I hate cricket. It's a stupid game. It's so bloody middle class. All that guff about cricket on the village green and stopping for tea harks back to an England that never existed. Not for me, anyway.
My local county cricket club, in Edgbaston (a resolutely middle-class suburb), is Warwickshire, a county Birmingham is no longer part of, and hasn't been part of for at least as long as I've been alive. If there was a West Midlands County cricket club, I still wouldn't support them. It might be different in other counties, but they're isn't really a West Midlands identity. Maybe it's because it's a relatively new county, but there isn't as much pride in being a West Midlander as, say, a Yorkshireman has in his county, nor do we have a county stereotype like Essex has.
Brummies couldn't give a fuck about Coventry, or Wolverhampton, or Walsall, and neither could they give a reciprocal fuck about Birmingham. That's why football is better. When you go to a footie match, there's a real sense of belonging to your community.(Unless you're a Man Utd. supporter, in which case you could be from anywhere! Glory hunting bastards.)
The game of cricket itself is stupid. They play in the summer but wear jumpers. They stop for tea. They can play a game for five days and still draw. Commentators say stuff like 'silly mid-off'
and 'gully' and expect you to know what they're on about, and they don't want to explain it to oiks like me in case I get interested and want to take my working-class arse into Edgbaston.It's such a snobby game! I mean, it's only been in the last few years that women could go into Lord's club.
The snobbery reared its head in the recent Andrew/Freddie Flintoff 'falling off a pedalo pissed' incident. There were a couple of people saying it was a disgrace, but generally the consensus was that "he's been a bit of a silly boy, but boys will be boys, let him get on with his cricket" (which I kind of agree with. The most exciting sportsmen, generally, are the pissheads- Alex Higgins, Maradona, Botham, Gazza, Paul Merson, George Best, Greavsie-the list goes on and on...) but if you imagine that if it was an English footballer at a World Cup that fell off a pedalo whilst pissed up the reaction would be 'SEND THIS DRUNKEN YOB HOME!!', because football is still seen as a game for oiks (although, lately, it's priced out of this particular oik's price range), and is played by mostly working class men, and if we do things like get drunk, it's an outrage, but if a cricketer does it, it's just horseplay.
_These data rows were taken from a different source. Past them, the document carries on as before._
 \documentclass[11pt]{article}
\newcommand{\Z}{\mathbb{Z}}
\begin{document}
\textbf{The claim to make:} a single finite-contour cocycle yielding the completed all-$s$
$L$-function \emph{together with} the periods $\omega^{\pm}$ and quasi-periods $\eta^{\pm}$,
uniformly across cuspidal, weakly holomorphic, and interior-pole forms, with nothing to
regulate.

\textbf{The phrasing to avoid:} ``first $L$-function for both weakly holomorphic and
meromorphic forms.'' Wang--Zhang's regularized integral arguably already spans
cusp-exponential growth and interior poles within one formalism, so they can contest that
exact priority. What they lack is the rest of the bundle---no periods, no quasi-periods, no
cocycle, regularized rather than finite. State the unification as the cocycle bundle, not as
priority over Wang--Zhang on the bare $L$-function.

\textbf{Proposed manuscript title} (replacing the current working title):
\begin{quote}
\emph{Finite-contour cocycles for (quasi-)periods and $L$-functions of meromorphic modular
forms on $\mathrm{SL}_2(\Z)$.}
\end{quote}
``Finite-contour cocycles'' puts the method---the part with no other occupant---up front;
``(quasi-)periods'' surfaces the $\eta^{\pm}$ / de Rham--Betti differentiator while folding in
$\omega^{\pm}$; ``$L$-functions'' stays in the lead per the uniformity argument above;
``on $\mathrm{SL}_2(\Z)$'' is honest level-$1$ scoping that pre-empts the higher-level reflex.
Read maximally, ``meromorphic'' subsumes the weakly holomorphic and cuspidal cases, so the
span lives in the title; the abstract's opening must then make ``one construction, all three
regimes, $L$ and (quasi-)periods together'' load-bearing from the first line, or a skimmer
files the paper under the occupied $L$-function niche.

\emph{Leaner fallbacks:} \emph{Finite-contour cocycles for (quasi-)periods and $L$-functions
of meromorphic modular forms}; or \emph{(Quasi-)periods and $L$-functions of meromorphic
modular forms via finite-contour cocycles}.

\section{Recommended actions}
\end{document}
The recent suspicious death of Pakistan coach Bob Woolmer ( whose name sounds a lot like a local Central TV newsreader; I initially thought Bob Warman had been killed suspiciously!) and the Cronje match-fixing scandal shows that cricket is totally corrupt and is probably as fixed as wrestling is. (Although, recent events in Italy show us that football isn't squeaky clean either.)
Cricket is a throwback to the empire, and we should leave it the past, and it's kind of ironic that the countries we once lorded over keep beating us at it. I can't wait for this cricket world cup to finish.